The harder to define aspect of tone in
The Arrangement is the quality that makes this novel a reader's choice. Take my favorite two Alfred Hitchcock movies, my favorite Daphne DuMaurier novel and add just a tiny twist of my favorite Nathaniel Hawthorne short story...mix it around and add more, transform it and you have Suzanne Forster's
The Arrangement ---and yet Foster's novel is so much better than any of those mentioned above! I just love it when an author takes a familiar idea and transforms it into something entirely new and better.
Suspense and
The Arrangement
Although suspense is my favorite genre, I actually quit reading most suspense for a long time because so much of today's suspense substitutes gratuitous violence and sex for real suspense.
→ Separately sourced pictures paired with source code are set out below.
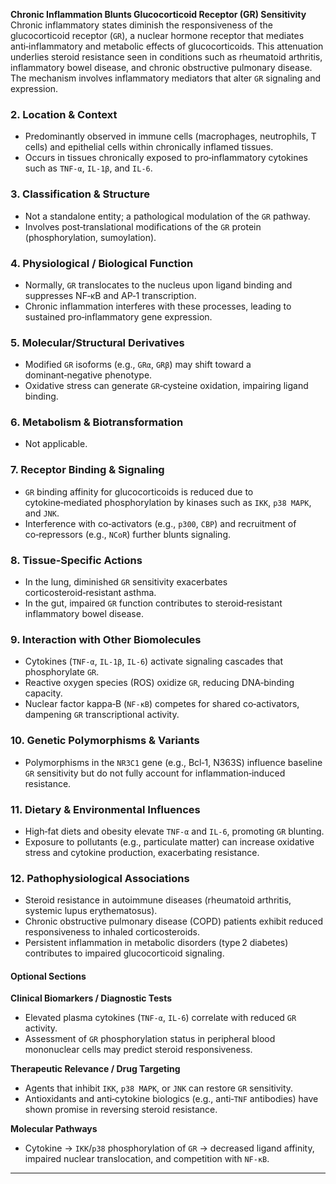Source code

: **Chronic Inflammation Blunts Glucocorticoid Receptor (GR) Sensitivity**  
Chronic inflammatory states diminish the responsiveness of the glucocorticoid receptor (`GR`), a nuclear hormone receptor that mediates anti‑inflammatory and metabolic effects of glucocorticoids. This attenuation underlies steroid resistance seen in conditions such as rheumatoid arthritis, inflammatory bowel disease, and chronic obstructive pulmonary disease. The mechanism involves inflammatory mediators that alter `GR` signaling and expression.

### 2. Location & Context  
- Predominantly observed in immune cells (macrophages, neutrophils, T cells) and epithelial cells within chronically inflamed tissues.  
- Occurs in tissues chronically exposed to pro‑inflammatory cytokines such as `TNF‑α`, `IL‑1β`, and `IL‑6`.  

### 3. Classification & Structure  
- Not a standalone entity; a pathological modulation of the `GR` pathway.  
- Involves post‑translational modifications of the `GR` protein (phosphorylation, sumoylation).  

### 4. Physiological / Biological Function  
- Normally, `GR` translocates to the nucleus upon ligand binding and suppresses NF‑κB and AP‑1 transcription.  
- Chronic inflammation interferes with these processes, leading to sustained pro‑inflammatory gene expression.  

### 5. Molecular/Structural Derivatives  
- Modified `GR` isoforms (e.g., `GRα`, `GRβ`) may shift toward a dominant‑negative phenotype.  
- Oxidative stress can generate `GR`‑cysteine oxidation, impairing ligand binding.  

### 6. Metabolism & Biotransformation  
- Not applicable.  

### 7. Receptor Binding & Signaling  
- `GR` binding affinity for glucocorticoids is reduced due to cytokine‑mediated phosphorylation by kinases such as `IKK`, `p38 MAPK`, and `JNK`.  
- Interference with co‑activators (e.g., `p300`, `CBP`) and recruitment of co‑repressors (e.g., `NCoR`) further blunts signaling.  

### 8. Tissue‑Specific Actions  
- In the lung, diminished `GR` sensitivity exacerbates corticosteroid‑resistant asthma.  
- In the gut, impaired `GR` function contributes to steroid‑resistant inflammatory bowel disease.  

### 9. Interaction with Other Biomolecules  
- Cytokines (`TNF‑α`, `IL‑1β`, `IL‑6`) activate signaling cascades that phosphorylate `GR`.  
- Reactive oxygen species (ROS) oxidize `GR`, reducing DNA‑binding capacity.  
- Nuclear factor kappa‑B (`NF‑κB`) competes for shared co‑activators, dampening `GR` transcriptional activity.  

### 10. Genetic Polymorphisms & Variants  
- Polymorphisms in the `NR3C1` gene (e.g., Bcl‑1, N363S) influence baseline `GR` sensitivity but do not fully account for inflammation‑induced resistance.  

### 11. Dietary & Environmental Influences  
- High‑fat diets and obesity elevate `TNF‑α` and `IL‑6`, promoting `GR` blunting.  
- Exposure to pollutants (e.g., particulate matter) can increase oxidative stress and cytokine production, exacerbating resistance.  

### 12. Pathophysiological Associations  
- Steroid resistance in autoimmune diseases (rheumatoid arthritis, systemic lupus erythematosus).  
- Chronic obstructive pulmonary disease (COPD) patients exhibit reduced responsiveness to inhaled corticosteroids.  
- Persistent inflammation in metabolic disorders (type 2 diabetes) contributes to impaired glucocorticoid signaling.  

#### Optional Sections  

**Clinical Biomarkers / Diagnostic Tests**  
- Elevated plasma cytokines (`TNF‑α`, `IL‑6`) correlate with reduced `GR` activity.  
- Assessment of `GR` phosphorylation status in peripheral blood mononuclear cells may predict steroid responsiveness.  

**Therapeutic Relevance / Drug Targeting**  
- Agents that inhibit `IKK`, `p38 MAPK`, or `JNK` can restore `GR` sensitivity.  
- Antioxidants and anti‑cytokine biologics (e.g., anti‑`TNF` antibodies) have shown promise in reversing steroid resistance.  

**Molecular Pathways**  
- Cytokine → `IKK`/`p38` phosphorylation of `GR` → decreased ligand affinity, impaired nuclear translocation, and competition with `NF‑κB`.  

---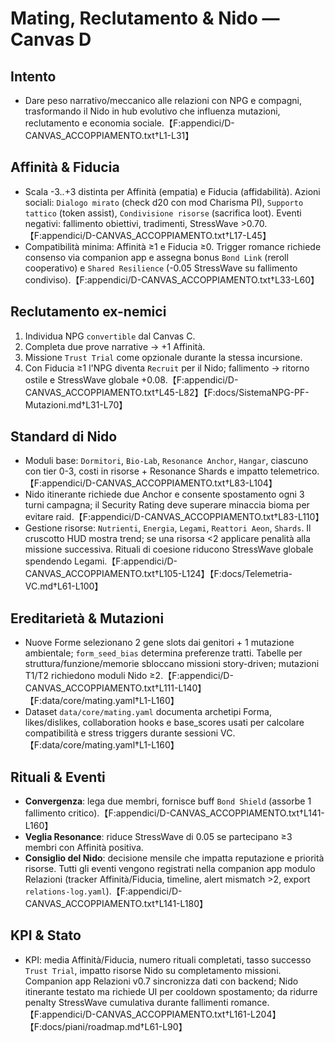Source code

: # Mating, Reclutamento & Nido — Canvas D

## Intento
- Dare peso narrativo/meccanico alle relazioni con NPG e compagni, trasformando il Nido in hub evolutivo che influenza mutazioni, reclutamento e economia sociale.【F:appendici/D-CANVAS_ACCOPPIAMENTO.txt†L1-L31】

## Affinità & Fiducia
- Scala -3..+3 distinta per Affinità (empatia) e Fiducia (affidabilità). Azioni sociali: `Dialogo mirato` (check d20 con mod Charisma PI), `Supporto tattico` (token assist), `Condivisione risorse` (sacrifica loot). Eventi negativi: fallimento obiettivi, tradimenti, StressWave >0.70.【F:appendici/D-CANVAS_ACCOPPIAMENTO.txt†L17-L45】
- Compatibilità minima: Affinità ≥1 e Fiducia ≥0. Trigger romance richiede consenso via companion app e assegna bonus `Bond Link` (reroll cooperativo) e `Shared Resilience` (-0.05 StressWave su fallimento condiviso).【F:appendici/D-CANVAS_ACCOPPIAMENTO.txt†L33-L60】

## Reclutamento ex-nemici
1. Individua NPG `convertible` dal Canvas C.
2. Completa due prove narrative → +1 Affinità.
3. Missione `Trust Trial` come opzionale durante la stessa incursione.
4. Con Fiducia ≥1 l'NPG diventa `Recruit` per il Nido; fallimento → ritorno ostile e StressWave globale +0.08.【F:appendici/D-CANVAS_ACCOPPIAMENTO.txt†L45-L82】【F:docs/SistemaNPG-PF-Mutazioni.md†L31-L70】

## Standard di Nido
- Moduli base: `Dormitori`, `Bio-Lab`, `Resonance Anchor`, `Hangar`, ciascuno con tier 0-3, costi in risorse + Resonance Shards e impatto telemetrico.【F:appendici/D-CANVAS_ACCOPPIAMENTO.txt†L83-L104】
- Nido itinerante richiede due Anchor e consente spostamento ogni 3 turni campagna; il Security Rating deve superare minaccia bioma per evitare raid.【F:appendici/D-CANVAS_ACCOPPIAMENTO.txt†L83-L110】
- Gestione risorse: `Nutrienti`, `Energia`, `Legami`, `Reattori Aeon`, `Shards`. Il cruscotto HUD mostra trend; se una risorsa <2 applicare penalità alla missione successiva. Rituali di coesione riducono StressWave globale spendendo Legami.【F:appendici/D-CANVAS_ACCOPPIAMENTO.txt†L105-L124】【F:docs/Telemetria-VC.md†L61-L100】

## Ereditarietà & Mutazioni
- Nuove Forme selezionano 2 gene slots dai genitori + 1 mutazione ambientale; `form_seed_bias` determina preferenze tratti. Tabelle per struttura/funzione/memorie sbloccano missioni story-driven; mutazioni T1/T2 richiedono moduli Nido ≥2.【F:appendici/D-CANVAS_ACCOPPIAMENTO.txt†L111-L140】【F:data/core/mating.yaml†L1-L160】
- Dataset `data/core/mating.yaml` documenta archetipi Forma, likes/dislikes, collaboration hooks e base_scores usati per calcolare compatibilità e stress triggers durante sessioni VC.【F:data/core/mating.yaml†L1-L160】

## Rituali & Eventi
- **Convergenza**: lega due membri, fornisce buff `Bond Shield` (assorbe 1 fallimento critico).【F:appendici/D-CANVAS_ACCOPPIAMENTO.txt†L141-L160】
- **Veglia Resonance**: riduce StressWave di 0.05 se partecipano ≥3 membri con Affinità positiva.
- **Consiglio del Nido**: decisione mensile che impatta reputazione e priorità risorse. Tutti gli eventi vengono registrati nella companion app modulo Relazioni (tracker Affinità/Fiducia, timeline, alert mismatch >2, export `relations-log.yaml`).【F:appendici/D-CANVAS_ACCOPPIAMENTO.txt†L141-L180】

## KPI & Stato
- KPI: media Affinità/Fiducia, numero rituali completati, tasso successo `Trust Trial`, impatto risorse Nido su completamento missioni. Companion app Relazioni v0.7 sincronizza dati con backend; Nido itinerante testato ma richiede UI per cooldown spostamento; da ridurre penalty StressWave cumulativa durante fallimenti romance.【F:appendici/D-CANVAS_ACCOPPIAMENTO.txt†L161-L204】【F:docs/piani/roadmap.md†L61-L90】
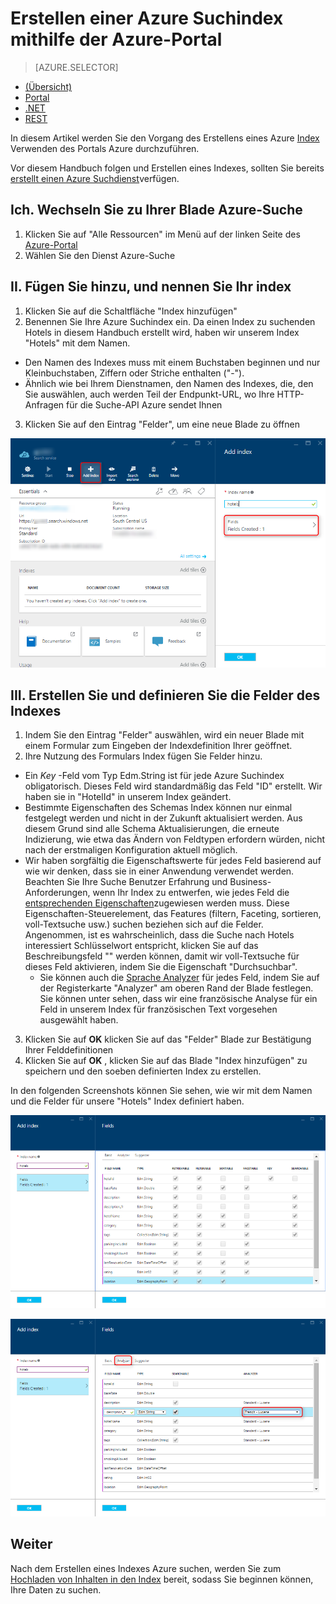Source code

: <properties
    pageTitle="Erstellen einer Azure Suchindex Verwenden des Portals Azure | Microsoft Azure | Cloud gehosteten Suchdienst"
    description="Erstellen eines Indexes mithilfe der Azure-Portal an."
    services="search"
    manager="jhubbard"
    authors="ashmaka"
    documentationCenter=""/>

<tags
    ms.service="search"
    ms.devlang="NA"
    ms.workload="search"
    ms.topic="article"
    ms.tgt_pltfrm="na"
    ms.date="08/29/2016"
    ms.author="ashmaka"/>

# <a name="create-an-azure-search-index-using-the-azure-portal"></a>Erstellen einer Azure Suchindex mithilfe der Azure-Portal
> [AZURE.SELECTOR]
- [(Übersicht)](search-what-is-an-index.md)
- [Portal](search-create-index-portal.md)
- [.NET](search-create-index-dotnet.md)
- [REST](search-create-index-rest-api.md)

In diesem Artikel werden Sie den Vorgang des Erstellens eines Azure [Index](search-what-is-an-index.md) Verwenden des Portals Azure durchzuführen.

Vor diesem Handbuch folgen und Erstellen eines Indexes, sollten Sie bereits [erstellt einen Azure Suchdienst](search-create-service-portal.md)verfügen.


## <a name="i-go-to-your-azure-search-blade"></a>Ich. Wechseln Sie zu Ihrer Blade Azure-Suche
1. Klicken Sie auf "Alle Ressourcen" im Menü auf der linken Seite des [Azure-Portal](https://portal.azure.com/#blade/HubsExtension/BrowseResourceBlade/resourceType/Microsoft.Search%2FsearchServices)
2. Wählen Sie den Dienst Azure-Suche

## <a name="ii-add-and-name-your-index"></a>II. Fügen Sie hinzu, und nennen Sie Ihr index
1. Klicken Sie auf die Schaltfläche "Index hinzufügen"
2. Benennen Sie Ihre Azure Suchindex ein. Da einen Index zu suchenden Hotels in diesem Handbuch erstellt wird, haben wir unserem Index "Hotels" mit dem Namen.
  * Den Namen des Indexes muss mit einem Buchstaben beginnen und nur Kleinbuchstaben, Ziffern oder Striche enthalten ("-").
  * Ähnlich wie bei Ihrem Dienstnamen, den Namen des Indexes, die, den Sie auswählen, auch werden Teil der Endpunkt-URL, wo Ihre HTTP-Anfragen für die Suche-API Azure sendet Ihnen
3. Klicken Sie auf den Eintrag "Felder", um eine neue Blade zu öffnen

![](./media/search-create-index-portal/add-index.png)


## <a name="iii-create-and-define-the-fields-of-your-index"></a>III. Erstellen Sie und definieren Sie die Felder des Indexes
1. Indem Sie den Eintrag "Felder" auswählen, wird ein neuer Blade mit einem Formular zum Eingeben der Indexdefinition Ihrer geöffnet.
2. Ihre Nutzung des Formulars Index fügen Sie Felder hinzu.

  * Ein *Key* -Feld vom Typ Edm.String ist für jede Azure Suchindex obligatorisch. Dieses Feld wird standardmäßig das Feld "ID" erstellt. Wir haben sie in "HotelId" in unserem Index geändert.
  * Bestimmte Eigenschaften des Schemas Index können nur einmal festgelegt werden und nicht in der Zukunft aktualisiert werden. Aus diesem Grund sind alle Schema Aktualisierungen, die erneute Indizierung, wie etwa das Ändern von Feldtypen erfordern würden, nicht nach der erstmaligen Konfiguration aktuell möglich.
  * Wir haben sorgfältig die Eigenschaftswerte für jedes Feld basierend auf wie wir denken, dass sie in einer Anwendung verwendet werden. Beachten Sie Ihre Suche Benutzer Erfahrung und Business-Anforderungen, wenn Ihr Index zu entwerfen, wie jedes Feld die [entsprechenden Eigenschaften](https://msdn.microsoft.com/library/azure/dn798941.aspx)zugewiesen werden muss. Diese Eigenschaften-Steuerelement, das Features (filtern, Faceting, sortieren, voll-Textsuche usw.) suchen beziehen sich auf die Felder. Angenommen, ist es wahrscheinlich, dass die Suche nach Hotels interessiert Schlüsselwort entspricht, klicken Sie auf das Beschreibungsfeld "" werden können, damit wir voll-Textsuche für dieses Feld aktivieren, indem Sie die Eigenschaft "Durchsuchbar".
    * Sie können auch die [Sprache Analyzer](https://msdn.microsoft.com/en-us/library/azure/dn879793.aspx) für jedes Feld, indem Sie auf der Registerkarte "Analyzer" am oberen Rand der Blade festlegen. Sie können unter sehen, dass wir eine französische Analyse für ein Feld in unserem Index für französischen Text vorgesehen ausgewählt haben.

3. Klicken Sie auf **OK** klicken Sie auf das "Felder" Blade zur Bestätigung Ihrer Felddefinitionen
4. Klicken Sie auf **OK** , klicken Sie auf das Blade "Index hinzufügen" zu speichern und den soeben definierten Index zu erstellen.

In den folgenden Screenshots können Sie sehen, wie wir mit dem Namen und die Felder für unsere "Hotels" Index definiert haben.

![](./media/search-create-index-portal/field-definitions.png)

![](./media/search-create-index-portal/set-analyzer.png)

## <a name="next"></a>Weiter
Nach dem Erstellen eines Indexes Azure suchen, werden Sie zum [Hochladen von Inhalten in den Index](search-what-is-data-import.md) bereit, sodass Sie beginnen können, Ihre Daten zu suchen.
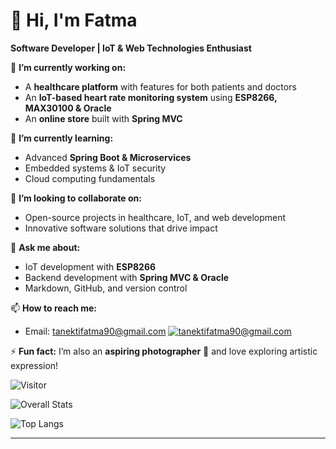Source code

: # 👋 Hi, I'm Fatma

**Software Developer | IoT & Web Technologies Enthusiast**

🔭 **I’m currently working on:**
- A **healthcare platform** with features for both patients and doctors
- An **IoT-based heart rate monitoring system** using **ESP8266, MAX30100 & Oracle**
- An **online store** built with **Spring MVC**

🌱 **I’m currently learning:**
- Advanced **Spring Boot & Microservices**
- Embedded systems & IoT security
- Cloud computing fundamentals

👯 **I’m looking to collaborate on:**
- Open-source projects in healthcare, IoT, and web development
- Innovative software solutions that drive impact

💬 **Ask me about:**
- IoT development with **ESP8266**
- Backend development with **Spring MVC & Oracle**
- Markdown, GitHub, and version control

📫 **How to reach me:**
- Email: tanektifatma90@gmail.com
<a href="mailto:tanektifatma90@gmail.com">![tanektifatma90@gmail.com](https://img.shields.io/badge/Gmail-D14836?style=for-the-badge&logo=gmail&logoColor=white)</a>

⚡ **Fun fact:**
I’m also an **aspiring photographer** 📸 and love exploring artistic expression!


![Visitor](https://visitor-badge.laobi.icu/badge?page_id=fatma-tanektizahra.fatma-tanektizahra)

![Overall Stats](https://github-readme-stats.vercel.app/api?username=fatma-tanektizahra&count_private=true&show_icons=true&hide=contribs)

![Top Langs](https://github-readme-stats.vercel.app/api/top-langs/?username=fatma-tanektizahra&layout=compact)

---
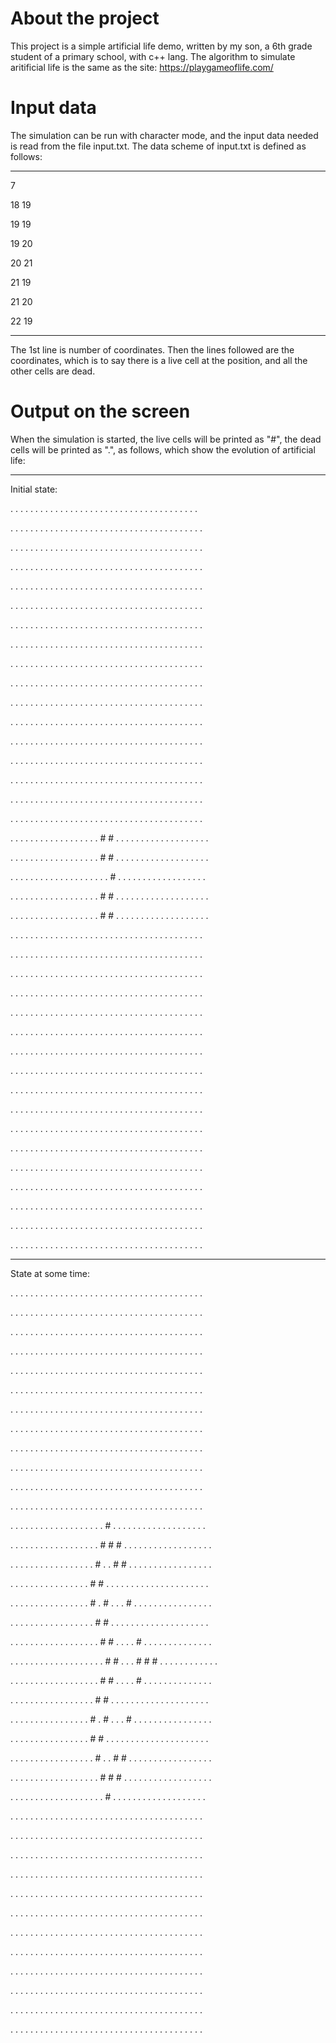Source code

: # About the project
This project is a simple artificial life demo, written by my son, a 6th grade student of a primary school, with c++ lang.
The algorithm to simulate aritificial life is the same as the site: https://playgameoflife.com/ 
# Input data
The simulation can be run with character mode, and the input data needed is read from the file input.txt.
The data scheme of input.txt is defined as follows:
*************

7

18 19

19 19

19 20

20 21

21 19

21 20

22 19

*************
The 1st line is number of coordinates. 
Then the lines followed are the coordinates, which is to say there is a live cell at the position, and all the other cells are dead.
# Output on the screen
When the simulation is started, the live cells will be printed as "#", the dead cells will be printed as ".", as follows, which show the evolution of artificial life:
************
Initial state:

. . . . . . . . . . . . . . . . . . . . . . . . . . . . . . . . . . . . . .

 . . . . . . . . . . . . . . . . . . . . . . . . . . . . . . . . . . . . . . .
 
 . . . . . . . . . . . . . . . . . . . . . . . . . . . . . . . . . . . . . . .
 
 . . . . . . . . . . . . . . . . . . . . . . . . . . . . . . . . . . . . . . .
 
 . . . . . . . . . . . . . . . . . . . . . . . . . . . . . . . . . . . . . . .
 
 . . . . . . . . . . . . . . . . . . . . . . . . . . . . . . . . . . . . . . .
 
 . . . . . . . . . . . . . . . . . . . . . . . . . . . . . . . . . . . . . . .
 
 . . . . . . . . . . . . . . . . . . . . . . . . . . . . . . . . . . . . . . .
 
 . . . . . . . . . . . . . . . . . . . . . . . . . . . . . . . . . . . . . . .
 
 . . . . . . . . . . . . . . . . . . . . . . . . . . . . . . . . . . . . . . .
 
 . . . . . . . . . . . . . . . . . . . . . . . . . . . . . . . . . . . . . . .
 
 . . . . . . . . . . . . . . . . . . . . . . . . . . . . . . . . . . . . . . .
 
 . . . . . . . . . . . . . . . . . . . . . . . . . . . . . . . . . . . . . . .
 
 . . . . . . . . . . . . . . . . . . . . . . . . . . . . . . . . . . . . . . .
 
 . . . . . . . . . . . . . . . . . . . . . . . . . . . . . . . . . . . . . . .
 
 . . . . . . . . . . . . . . . . . . . . . . . . . . . . . . . . . . . . . . .
 
 . . . . . . . . . . . . . . . . . . . . . . . . . . . . . . . . . . . . . . .
 
 . . . . . . . . . . . . . . . . . . # # . . . . . . . . . . . . . . . . . . .
 
 . . . . . . . . . . . . . . . . . . # # . . . . . . . . . . . . . . . . . . .
 
 . . . . . . . . . . . . . . . . . . . . # . . . . . . . . . . . . . . . . . .
 
 . . . . . . . . . . . . . . . . . . # # . . . . . . . . . . . . . . . . . . .
 
 . . . . . . . . . . . . . . . . . . # # . . . . . . . . . . . . . . . . . . .
 
 . . . . . . . . . . . . . . . . . . . . . . . . . . . . . . . . . . . . . . .
 
 . . . . . . . . . . . . . . . . . . . . . . . . . . . . . . . . . . . . . . .
 
 . . . . . . . . . . . . . . . . . . . . . . . . . . . . . . . . . . . . . . .
 
 . . . . . . . . . . . . . . . . . . . . . . . . . . . . . . . . . . . . . . .
 
 . . . . . . . . . . . . . . . . . . . . . . . . . . . . . . . . . . . . . . .
 
 . . . . . . . . . . . . . . . . . . . . . . . . . . . . . . . . . . . . . . .
 
 . . . . . . . . . . . . . . . . . . . . . . . . . . . . . . . . . . . . . . .
 
 . . . . . . . . . . . . . . . . . . . . . . . . . . . . . . . . . . . . . . .
 
 . . . . . . . . . . . . . . . . . . . . . . . . . . . . . . . . . . . . . . .
 
 . . . . . . . . . . . . . . . . . . . . . . . . . . . . . . . . . . . . . . .
 
 . . . . . . . . . . . . . . . . . . . . . . . . . . . . . . . . . . . . . . .
 
 . . . . . . . . . . . . . . . . . . . . . . . . . . . . . . . . . . . . . . .
 
 . . . . . . . . . . . . . . . . . . . . . . . . . . . . . . . . . . . . . . .
 
 . . . . . . . . . . . . . . . . . . . . . . . . . . . . . . . . . . . . . . .
 
 . . . . . . . . . . . . . . . . . . . . . . . . . . . . . . . . . . . . . . .
 
 . . . . . . . . . . . . . . . . . . . . . . . . . . . . . . . . . . . . . . .
 
 . . . . . . . . . . . . . . . . . . . . . . . . . . . . . . . . . . . . . . .
 
 ***********
 
 State at some time:
 
  . . . . . . . . . . . . . . . . . . . . . . . . . . . . . . . . . . . . . . .
  
 . . . . . . . . . . . . . . . . . . . . . . . . . . . . . . . . . . . . . . .
 
 . . . . . . . . . . . . . . . . . . . . . . . . . . . . . . . . . . . . . . .
 
 . . . . . . . . . . . . . . . . . . . . . . . . . . . . . . . . . . . . . . .
 
 . . . . . . . . . . . . . . . . . . . . . . . . . . . . . . . . . . . . . . .
 
 . . . . . . . . . . . . . . . . . . . . . . . . . . . . . . . . . . . . . . .
 
 . . . . . . . . . . . . . . . . . . . . . . . . . . . . . . . . . . . . . . .
 
 . . . . . . . . . . . . . . . . . . . . . . . . . . . . . . . . . . . . . . .
 
 . . . . . . . . . . . . . . . . . . . . . . . . . . . . . . . . . . . . . . .
 
 . . . . . . . . . . . . . . . . . . . . . . . . . . . . . . . . . . . . . . .
 
 . . . . . . . . . . . . . . . . . . . . . . . . . . . . . . . . . . . . . . .
 
 . . . . . . . . . . . . . . . . . . . . . . . . . . . . . . . . . . . . . . .
 
 . . . . . . . . . . . . . . . . . . . # . . . . . . . . . . . . . . . . . . .
 
 . . . . . . . . . . . . . . . . . . # # # . . . . . . . . . . . . . . . . . .
 
 . . . . . . . . . . . . . . . . . # . . # # . . . . . . . . . . . . . . . . .
 
 . . . . . . . . . . . . . . . . # # . . . . . . . . . . . . . . . . . . . . .
 
 . . . . . . . . . . . . . . . . # . # . . . # . . . . . . . . . . . . . . . .
 
 . . . . . . . . . . . . . . . . . # # . . . . . . . . . . . . . . . . . . . .
 
 . . . . . . . . . . . . . . . . . . # # . . . . # . . . . . . . . . . . . . .
 
 . . . . . . . . . . . . . . . . . . . # # . . . # # # . . . . . . . . . . . .
 
 . . . . . . . . . . . . . . . . . . # # . . . . # . . . . . . . . . . . . . .
 
 . . . . . . . . . . . . . . . . . # # . . . . . . . . . . . . . . . . . . . .
 
 . . . . . . . . . . . . . . . . # . # . . . # . . . . . . . . . . . . . . . .
 
 . . . . . . . . . . . . . . . . # # . . . . . . . . . . . . . . . . . . . . .
 
 . . . . . . . . . . . . . . . . . # . . # # . . . . . . . . . . . . . . . . .
 
 . . . . . . . . . . . . . . . . . . # # # . . . . . . . . . . . . . . . . . .
 
 . . . . . . . . . . . . . . . . . . . # . . . . . . . . . . . . . . . . . . .
 
 . . . . . . . . . . . . . . . . . . . . . . . . . . . . . . . . . . . . . . .
 
 . . . . . . . . . . . . . . . . . . . . . . . . . . . . . . . . . . . . . . .
 
 . . . . . . . . . . . . . . . . . . . . . . . . . . . . . . . . . . . . . . .
 
 . . . . . . . . . . . . . . . . . . . . . . . . . . . . . . . . . . . . . . .
 
 . . . . . . . . . . . . . . . . . . . . . . . . . . . . . . . . . . . . . . .
 
 . . . . . . . . . . . . . . . . . . . . . . . . . . . . . . . . . . . . . . .
 
 . . . . . . . . . . . . . . . . . . . . . . . . . . . . . . . . . . . . . . .
 
 . . . . . . . . . . . . . . . . . . . . . . . . . . . . . . . . . . . . . . .
 
 . . . . . . . . . . . . . . . . . . . . . . . . . . . . . . . . . . . . . . .
 
 . . . . . . . . . . . . . . . . . . . . . . . . . . . . . . . . . . . . . . .
 
 . . . . . . . . . . . . . . . . . . . . . . . . . . . . . . . . . . . . . . .
 
 . . . . . . . . . . . . . . . . . . . . . . . . . . . . . . . . . . . . . . .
If a book is not good in the first place, no amount of gratuitous details will make it better. In Suzanne Forster's
The Arrangement, no detail is gratuitous. Now, there are definitely murders here, a kinky scene not appropriate for minors (which absolutely must be there for the perfect & psychologically satisfying resolution) and definitely some disturbed people, but this novel is real suspense. Each detail is carefully prepared, each character's secrets add to the spine-tingling suspense, no detour is superfluous but rather adds to the vision of the disturbed world. The carefully prepared ending twists and turns to the perfect resolution. Magnificent!
Reading Tips
If you like old Hitchcock such as
Rebecca or
Marnie, Daphne DuMaurier, or Nathaniel Hawthorne's story "The Birthmark," read this book! You'll be in for one great ride! If you have not seen or read these prior to reading Suzanne Forster's
The Arrangement, I would highly recommend them afterwards. Seen together, the genius of Forster's writing becomes even more apparent. Her transformation of familiar themes into a new story entirely new is as satisfying as the suspense!
Don't forget to read the dedication before AND after completing this novel.